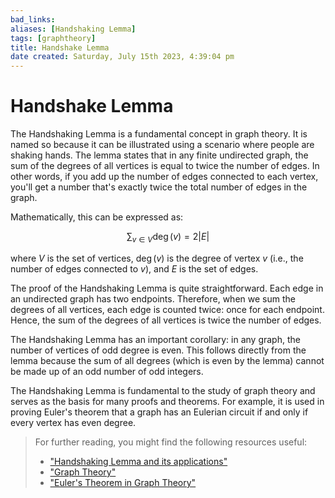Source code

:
 ```yaml
---
bad_links: 
aliases: [Handshaking Lemma]
tags: [graphtheory]
title: Handshake Lemma
date created: Saturday, July 15th 2023, 4:39:04 pm
---
```

# Handshake Lemma

The Handshaking Lemma is a fundamental concept in graph theory. It is named so because it can be illustrated using a scenario where people are shaking hands. The lemma states that in any finite undirected graph, the sum of the degrees of all vertices is equal to twice the number of edges. In other words, if you add up the number of edges connected to each vertex, you'll get a number that's exactly twice the total number of edges in the graph.

Mathematically, this can be expressed as:

$$
\sum_{v \in V} \deg(v) = 2|E|
$$

where $V$ is the set of vertices, $\deg(v)$ is the degree of vertex $v$ (i.e., the number of edges connected to $v$), and $E$ is the set of edges.

The proof of the Handshaking Lemma is quite straightforward. Each edge in an undirected graph has two endpoints. Therefore, when we sum the degrees of all vertices, each edge is counted twice: once for each endpoint. Hence, the sum of the degrees of all vertices is twice the number of edges.

The Handshaking Lemma has an important corollary: in any graph, the number of vertices of odd degree is even. This follows directly from the lemma because the sum of all degrees (which is even by the lemma) cannot be made up of an odd number of odd integers.

The Handshaking Lemma is fundamental to the study of graph theory and serves as the basis for many proofs and theorems. For example, it is used in proving Euler's theorem that a graph has an Eulerian circuit if and only if every vertex has even degree.

> For further reading, you might find the following resources useful:
> - ["Handshaking Lemma and its applications"](https://www.google.com/search?q=Handshaking+Lemma+and+its+applications)
> - ["Graph Theory"](https://www.google.com/search?q=Graph+Theory)
> - ["Euler's Theorem in Graph Theory"](https://www.google.com/search?q=Euler%27s+Theorem+in+Graph+Theory)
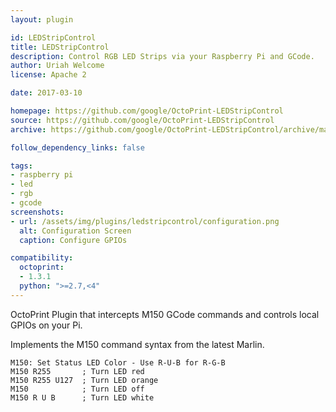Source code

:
 ```yaml
---
layout: plugin

id: LEDStripControl
title: LEDStripControl
description: Control RGB LED Strips via your Raspberry Pi and GCode.
author: Uriah Welcome
license: Apache 2

date: 2017-03-10

homepage: https://github.com/google/OctoPrint-LEDStripControl
source: https://github.com/google/OctoPrint-LEDStripControl
archive: https://github.com/google/OctoPrint-LEDStripControl/archive/master.zip

follow_dependency_links: false

tags:
- raspberry pi
- led
- rgb
- gcode
screenshots:
- url: /assets/img/plugins/ledstripcontrol/configuration.png
  alt: Configuration Screen
  caption: Configure GPIOs

compatibility:
  octoprint:
  - 1.3.1
  python: ">=2.7,<4"
---
```


OctoPrint Plugin that intercepts M150 GCode commands and controls local GPIOs on your Pi.

Implements the M150 command syntax from the latest Marlin.

    M150: Set Status LED Color - Use R-U-B for R-G-B
    M150 R255       ; Turn LED red
    M150 R255 U127  ; Turn LED orange
    M150            ; Turn LED off
    M150 R U B      ; Turn LED white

Exercise prompt: Each line of the material that has the word "date" belongs in the answer.

Result of this task:
date created: Saturday, July 15th 2023, 4:39:04 pm
date: 2017-03-10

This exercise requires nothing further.